Carr House is a 17th-century house within the Bank Hall Estate, half-way between the villages of Tarleton and Much Hoole at the extreme north-west of the village of Bretherton, Lancashire, England. The building faces south to the Bretherton road, from which it stands back some distance, and has a foreyard inclosed on the west side by farm buildings.
The Stone family
Carr House is the ancestral home of the Stone Family. The house was built in 1613 by Thomas Stone, a haberdasher from London, and his brother Andrew, a merchant from Amsterdam.[1]
The local church of St. Michael was built in 1628 and was a gift to the people of the local villages of Croston, Much Hoole and Bretherton by Thomas and Andrew, who also built a manor house for the rector of St Michael's. John gave the church its font and his wife donated the silver goblets and plate that are still used in the church today for communion.[2]
Andrew shipped goods to England via Hoole and Richard Stone imported Irish panel boards and timber in 1604 for the Shuttleworth family, who were then building Gawthorpe Hall, with 1,000 pieces, storing them till needed in Hoole's tithe barn.[3]
Architecture
The house was built in 1613 and has two wings to each side of a central porch. The building is built of red bricks which have weathered over the centuries to give a pleasant warm colour,[according to whom?] with a blue-brick diaper pattern similar to work of the same period at Bank Hall, Hoole Church and Rufford Old Hall, with stone quoins of irregular length. Externally the building has not been altered very much since construction as all the old stone mullioned windows remain as they are, therefore the brick work is unaltered. Blue slates cover the roof instead of the usual stone slabs which can be found on most of the old brick houses in Lancashire from this time period. The porch is the main feature of the front, being centrally situated, and rising to the third-story attic space.
There are ten windows on the front facade, four on the ground floor, five on the first, and one in the attic, with hood moulds; all have four panes of leaded glass, except those over the porch, which have five. Between the upper and lower windows are four vertical cuts in the brickwork which are now filled in with plaster/cement; the history behind them is said to have been a partial evasion of the window tax, the argument being that the upper and lower windows are connected, therefore counting as one. An inscription in raised letters on the stone head of the doorway reads: Thomas Stones of London haberdasher and Andrewe Stones of Amsterdam merchant hath builded this howse of their owne charges and giveth the same unto their brother John Stones: Ano domni 1613. Laus.

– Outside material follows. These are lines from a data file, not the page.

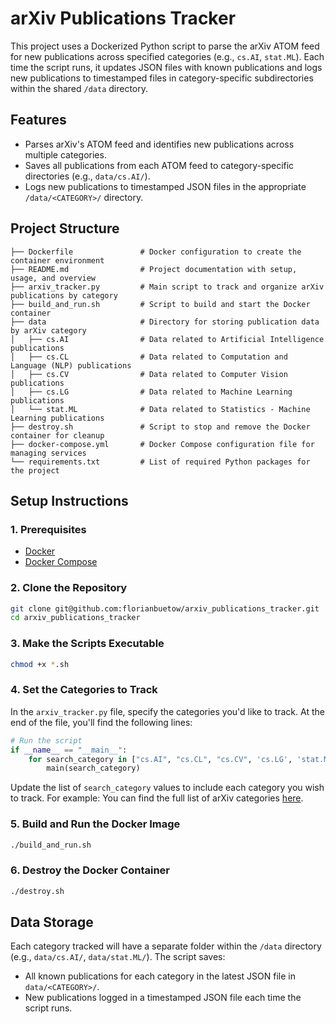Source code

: 
# arXiv Publications Tracker

This project uses a Dockerized Python script to parse the arXiv ATOM feed for new publications across specified categories (e.g., `cs.AI`, `stat.ML`). Each time the script runs, it updates JSON files with known publications and logs new publications to timestamped files in category-specific subdirectories within the shared `/data` directory.

## Features
- Parses arXiv's ATOM feed and identifies new publications across multiple categories.
- Saves all publications from each ATOM feed to category-specific directories (e.g., `data/cs.AI/`).
- Logs new publications to timestamped JSON files in the appropriate `/data/<CATEGORY>/` directory.

## Project Structure

```
├── Dockerfile               # Docker configuration to create the container environment
├── README.md                # Project documentation with setup, usage, and overview
├── arxiv_tracker.py         # Main script to track and organize arXiv publications by category
├── build_and_run.sh         # Script to build and start the Docker container
├── data                     # Directory for storing publication data by arXiv category
│   ├── cs.AI                # Data related to Artificial Intelligence publications
│   ├── cs.CL                # Data related to Computation and Language (NLP) publications
│   ├── cs.CV                # Data related to Computer Vision publications
│   ├── cs.LG                # Data related to Machine Learning publications
│   └── stat.ML              # Data related to Statistics - Machine Learning publications
├── destroy.sh               # Script to stop and remove the Docker container for cleanup
├── docker-compose.yml       # Docker Compose configuration file for managing services
└── requirements.txt         # List of required Python packages for the project
```
## Setup Instructions

### 1. Prerequisites

- [Docker](https://docs.docker.com/get-docker/)
- [Docker Compose](https://docs.docker.com/compose/install/)

### 2. Clone the Repository

```bash
git clone git@github.com:florianbuetow/arxiv_publications_tracker.git
cd arxiv_publications_tracker
```

### 3. Make the Scripts Executable

```bash
chmod +x *.sh
```

### 4. Set the Categories to Track

In the `arxiv_tracker.py` file, specify the categories you'd like to track. At the end of the file, you'll find the following lines:

```python
# Run the script
if __name__ == "__main__":
    for search_category in ["cs.AI", "cs.CL", "cs.CV", 'cs.LG', 'stat.ML']:
        main(search_category)
```
Update the list of `search_category` values to include each category you wish to track. For example:
You can find the full list of arXiv categories [here](https://arxiv.org/category_taxonomy).

### 5. Build and Run the Docker Image

```bash
./build_and_run.sh
```

### 6. Destroy the Docker Container

```bash
./destroy.sh
```

## Data Storage

Each category tracked will have a separate folder within the `/data` directory (e.g., `data/cs.AI/`, `data/stat.ML/`). The script saves:
- All known publications for each category in the latest JSON file in `data/<CATEGORY>/`.
- New publications logged in a timestamped JSON file each time the script runs.

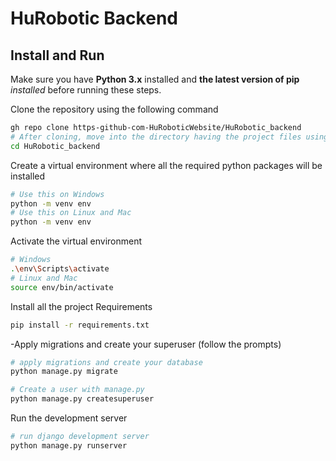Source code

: # HuRobotic Backend


## Install and Run

Make sure you have **Python 3.x** installed and **the latest version of pip** *installed* before running these steps.

Clone the repository using the following command

```bash
gh repo clone https-github-com-HuRoboticWebsite/HuRobotic_backend
# After cloning, move into the directory having the project files using the change directory command
cd HuRobotic_backend
```
Create a virtual environment where all the required python packages will be installed

```bash
# Use this on Windows
python -m venv env
# Use this on Linux and Mac
python -m venv env
```
Activate the virtual environment

```bash
# Windows
.\env\Scripts\activate
# Linux and Mac
source env/bin/activate
```
Install all the project Requirements
```bash
pip install -r requirements.txt
```
-Apply migrations and create your superuser (follow the prompts)

```bash
# apply migrations and create your database
python manage.py migrate

# Create a user with manage.py
python manage.py createsuperuser
```

Run the development server

```bash
# run django development server
python manage.py runserver
```
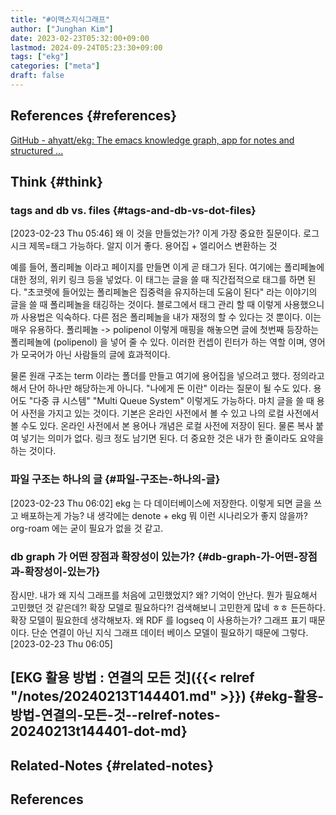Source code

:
 ```yaml
---
title: "#이맥스지식그래프"
author: ["Junghan Kim"]
date: 2023-02-23T05:32:00+09:00
lastmod: 2024-09-24T05:23:30+09:00
tags: ["ekg"]
categories: ["meta"]
draft: false
---
```


## References {#references}

[GitHub - ahyatt/ekg: The emacs knowledge graph, app for notes and structured ...](https://github.com/ahyatt/ekg)


## Think {#think}




### tags and db vs. files {#tags-and-db-vs-dot-files}

<span class="timestamp-wrapper"><span class="timestamp">[2023-02-23 Thu 05:46]</span></span> 왜 이 것을 만들었는가? 이게 가장 중요한 질문이다. 로그시크 제목=태그 가능하다. 알지 이거 좋다. 용어집 + 엘리어스 변환하는 것

예를 들어, 폴리페놀 이라고 페이지를 만들면 이게 곧 태그가 된다. 여기에는 폴리페놀에 대한 정의, 위키 링크 등을 넣었다. 이 태그는 글을 쓸 때 직간접적으로 태그를 하면 된다. "초코렛에 들어있는 폴리페놀은 집중력을 유지하는데 도움이 된다" 라는 이야기의 글을 쓸 때 폴리페놀을 태깅하는 것이다. 블로그에서 태그 관리 할 때 이렇게 사용했으니까 사용법은 익숙하다. 다른 점은 폴리페놀을 내가 재정의 할 수 있다는 것 뿐이다. 이는 매우 유용하다. 폴리페놀 -&gt; polipenol 이렇게 매핑을 해놓으면 글에 첫번째 등장하는 폴리페놀에 (polipenol) 을 넣어 줄 수 있다. 이러한 컨셉이 린터가 하는 역할 이며, 영어가 모국어가 아닌 사람들의 글에 효과적이다.

물론 원래 구조는 term 이라는 폴더를 만들고 여기에 용어집을 넣으려고 했다. 정의라고 해서 단어 하나만 해당하는게 아니다. "나에게 돈 이란" 이라는 질문이 될 수도 있다. 용어도 "다중 큐 시스템" "Multi Queue System" 이렇게도 가능하다. 마치 글을 쓸 때 용어 사전을 가지고 있는 것이다. 기본은 온라인 사전에서 볼 수 있고 나의 로컬 사전에서 볼 수도 있다. 온라인 사전에서 본 용어나 개념은 로컬 사전에 저장이 된다. 물론 복사 붙여 넣기는 의미가 없다. 링크 정도 남기면 된다. 더 중요한 것은 내가 한 줄이라도 요약을 하는 것이다.


### 파일 구조는 하나의 글 {#파일-구조는-하나의-글}

<span class="timestamp-wrapper"><span class="timestamp">[2023-02-23 Thu 06:02]</span></span> ekg 는 다 데이터베이스에 저장한다. 이렇게 되면 글을 쓰고 배포하는게 가능? 내 생각에는 denote + ekg 뭐 이런 시나리오가 좋지 않을까? org-roam 에는 굳이 필요가 없을 것 같고.


### db graph 가 어떤 장점과 확장성이 있는가? {#db-graph-가-어떤-장점과-확장성이-있는가}

잠시만. 내가 왜 지식 그래프를 처음에 고민했었지? 왜? 기억이 안난다. 뭔가 필요해서 고민했던 것 같은데?! 확장 모델로 필요하다?! 검색해보니 고민한게 많네 ㅎㅎ 든든하다. 확장 모델이 필요한데 생각해보자. 왜 RDF 를 logseq 이 사용하는가? 그래프 표기 때문이다. 단순 연결이 아닌 지식 그래프 데이터 베이스 모델이 필요하기 때문에 그렇다. <span class="timestamp-wrapper"><span class="timestamp">[2023-02-23 Thu 06:05]</span></span>


## [EKG 활용 방법 : 연결의 모든 것]({{< relref "/notes/20240213T144401.md" >}}) {#ekg-활용-방법-연결의-모든-것--relref-notes-20240213t144401-dot-md}


## Related-Notes {#related-notes}

## References

<style>.csl-entry{text-indent: -1.5em; margin-left: 1.5em;}</style><div class="csl-bib-body">
</div>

The inscription is curiously divided towards the end by the head of the doorway breaking into it. The walls of the upper rooms are stated to have been formerly panelled in oak, but the panelling is said to have been removed to Bank Hall in 1832 when that building was renovated.[4]
An important feature of the house is a rare cage newel staircase; four inner newel posts rise to the full height of the stairwell without interruption.[5]
Jeremiah Horrocks
It is commonly said that Jeremiah Horrocks made his observation of the transit of Venus, 24 Nov. 1639, from the room above the porch while living at Carr House as the guest and lodger of Mr. Stone.[6][7] It is also believed that Jeremiah Horrocks was the tutor to the Stone family's children.
Dolls Museum
Carr House was once home to a Dolls Museum that housed the Barry Elder Collection. The collection is now in the Judges' Lodgings Museum in Lancaster.[8] The building is a private residence again.[9]